Social Economy Europe has asked the Member States to unanimously approve the European Commission’s Recommendation in favour of this business model. This was made clear on 12 September during the session held by the Social Economy Intergroup of the European Parliament in Strasbourg.
EU institutions, governments and Social Economy organisations are working to ensure that this Recommendation is approved within the framework of the Spanish Presidency of the EU and presented at the European Social Economy Conference to be held in San Sebastian on 13 and 14 November.
The president of Social Economy Europe (SEE), Juan Antonio Pedreño, presented the main proposals for improvement to the Intergroup, including the need to strengthen the business and entrepreneurial dimension of the Social Economy.
In this way, he pointed out the importance of “facilitating the construction of ecosystems in the States and integrating the social economy into all their socio-economic policies and stimulating it as a business actor that represents 6% of employment and 8% of GDP in Europe”.

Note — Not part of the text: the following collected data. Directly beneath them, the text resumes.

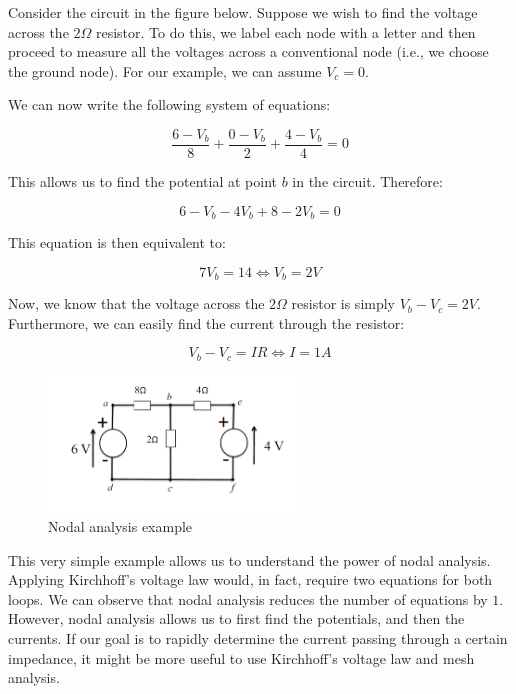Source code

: \documentclass{article}
\begin{document}
\begin{example}

    Consider the circuit in the figure below. Suppose we wish to find the voltage across the $2\Omega$ resistor. To do this, we label each node with a letter and then proceed to measure all the voltages across a conventional node (i.e., we choose the ground node). For our example, we can assume $V_c = 0$.

    We can now write the following system of equations:

    \[ \frac{6 - V_b}{8} + \frac{0 - V_b}{2} + \frac{4 - V_b}{4} = 0 \]

    This allows us to find the potential at point $b$ in the circuit. Therefore:

    \[ 6 - V_b - 4V_b + 8 - 2V_b = 0 \]

    This equation is then equivalent to:

    \[ 7V_b = 14 \iff V_b = 2V \]

    Now, we know that the voltage across the $2\Omega$ resistor is simply $V_b - V_c = 2V$. Furthermore, we can easily find the current through the resistor:

    \[ V_b - V_c = IR \iff I = 1A \]
    
    \begin{figure}[h]
    \centering
    \includegraphics[width=0.6\textwidth]{images/nodal.png}
    \caption{Nodal analysis example}
    \label{fig:nodal-analysis}
    \end{figure}

    This very simple example allows us to understand the power of nodal analysis. Applying Kirchhoff's voltage law would, in fact, require two equations for both loops. We can observe that nodal analysis reduces the number of equations by $1$. However, nodal analysis allows us to first find the potentials, and then the currents. If our goal is to rapidly determine the current passing through a certain impedance, it might be more useful to use Kirchhoff's voltage law and mesh analysis.
\end{example}
\end{document}
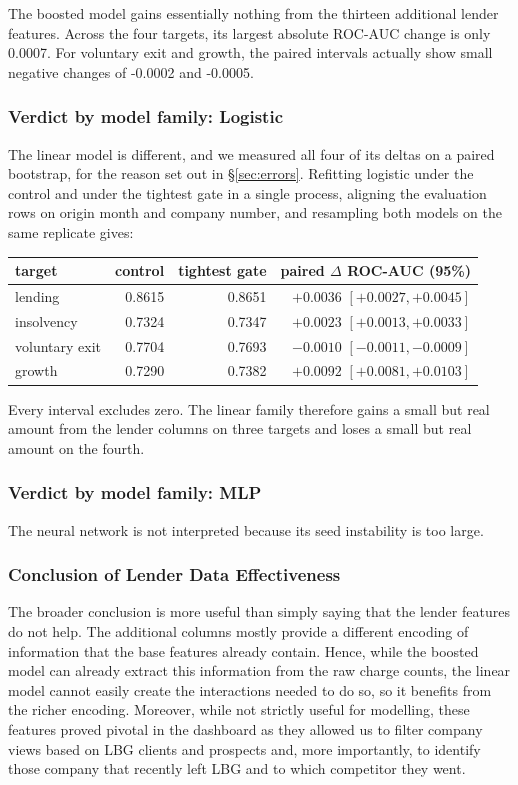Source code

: \documentclass[    author={Samuel Menon Demelo; Sneha Saphala Ram Prasad; 
Viktor Ander Lindholm; Vishal Khatri},
               supervisor={Prof. Fernando Moreno-Pino},
                   degree={MSc},
                    title={Lloyds Commercial Banking Intelligence},
                 subtitle={Ranking SME Lending, Risk and Growth Prospects for Lloyds Banking Group},
                     type={},
                     year={2026}]{dissertation}
\begin{document}
The boosted model gains essentially nothing from the thirteen additional lender features. Across the four targets, its largest absolute ROC-AUC change is only 0.0007. For voluntary exit and growth, the paired intervals actually show small negative changes of -0.0002 and -0.0005.

\subsubsection{Verdict by model family: Logistic}
The linear model is different, and we measured all four of its deltas on a paired bootstrap, for the reason set out in \S\ref{sec:errors}. Refitting logistic under the control and under the tightest gate in a single process, aligning the evaluation rows on origin month and company number, and resampling both models on the same replicate gives:

\begin{collapsable}
\begin{center}
\begin{tabular}{lrrr}
\toprule
target & control & tightest gate & paired $\Delta$ ROC-AUC (95\%) \\
\midrule
lending & 0.8615 & 0.8651 & $+0.0036$ $[+0.0027, +0.0045]$ \\
insolvency & 0.7324 & 0.7347 & $+0.0023$ $[+0.0013, +0.0033]$ \\
voluntary exit & 0.7704 & 0.7693 & $-0.0010$ $[-0.0011, -0.0009]$ \\
growth & 0.7290 & 0.7382 & $+0.0092$ $[+0.0081, +0.0103]$ \\
\bottomrule
\end{tabular}
\end{center}
\end{collapsable}

Every interval excludes zero. The linear family therefore gains a small but real amount from the lender columns on three targets and loses a small but real amount on the fourth.

\subsubsection{Verdict by model family: MLP}
The neural network is not interpreted because its seed instability is too large.

\subsubsection{Conclusion of Lender Data Effectiveness}
The broader conclusion is more useful than simply saying that the lender features do not help. The additional columns mostly provide a different encoding of information that the base features already contain. Hence, while the boosted model can already extract this information from the raw charge counts, the linear model cannot easily create the interactions needed to do so, so it benefits from the richer encoding.
Moreover, while not strictly useful for modelling, these features proved pivotal in the dashboard as they allowed us to filter company views based on LBG clients and prospects and, more importantly, to identify those company that recently left LBG and to which competitor they went.
\end{document}
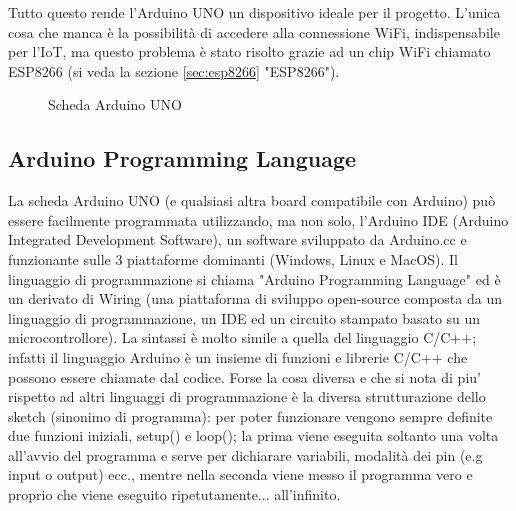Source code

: \documentclass[12pt]{report}
\begin{document}
Tutto questo rende l'Arduino UNO un dispositivo ideale per il progetto. L'unica cosa che manca è la possibilità di accedere alla connessione WiFi, indispensabile per l'IoT, ma questo problema è stato risolto grazie ad un chip WiFi chiamato ESP8266 (si veda la sezione \ref{sec:esp8266} "ESP8266").

\begin{figure}
	\caption{Scheda Arduino UNO}
	\label{fig:uno}
\end{figure}

%
\subsection{Arduino Programming Language}
%

La scheda Arduino UNO (e qualsiasi altra board compatibile con Arduino) può essere facilmente programmata utilizzando, ma non solo, l'Arduino IDE (Arduino Integrated Development Software), un software sviluppato da Arduino.cc e funzionante sulle 3 piattaforme dominanti (Windows, Linux e MacOS). Il linguaggio di programmazione si chiama "Arduino Programming Language"\cite{sistemi_embedded_atrent} ed è un derivato di Wiring (una piattaforma di sviluppo open-source composta da un linguaggio di programmazione, un IDE ed un circuito stampato basato su un microcontrollore). La sintassi è molto simile a quella del linguaggio C/C++; infatti il linguaggio Arduino è un insieme di funzioni e librerie C/C++ che possono essere chiamate dal codice. Forse la cosa diversa e che si nota di piu' rispetto ad altri linguaggi di programmazione è la diversa strutturazione dello sketch (sinonimo di programma): per poter funzionare vengono sempre definite due funzioni iniziali, setup() e loop(); la prima viene eseguita soltanto una volta all'avvio del programma e serve per dichiarare variabili, modalità dei pin (e.g input o output) ecc., mentre nella seconda viene messo il programma vero e proprio che viene eseguito ripetutamente... all'infinito.
\end{document}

The president of the European social economy employers’ organisation also pointed out that the Recommendation should “forcefully” support the mechanisms for dialogue and participation in social economy business management and also urge the Member States to incorporate the organisations representing the social economy into the social dialogue mechanisms.
SEE announced a “strong communication campaign” aimed at the Ministers of Labour and Employment of the Member States in order SEE has announced a “strong communication campaign” aimed at the labour and employment ministers of the Member States in order to achieve unanimous approval of the recommendation ahead of the next Council of Ministers of the European Union.
For a rapid adoption of the proposal
During the Intergroup session on 12 September, the Special Commissioner for the Social Economy of the Spanish Ministry of Labour and Social Economy, Víctor Meseguer, also took part, expressing his confidence that the 27 Member States would quickly adopt the European Commission’s Recommendation, a Recommendation that they value positively and are even committed to extending.
The co-president of the Social Economy Intergroup, Patrizia Toia, spoke on behalf of the MEPs. She described the Recommendation as “ambitious” and asked that “these efforts should not be in vain”, and for the Recommendation to be approved under the Spanish Presidency of the Council of the EU, which the Social Economy is one of the priorities.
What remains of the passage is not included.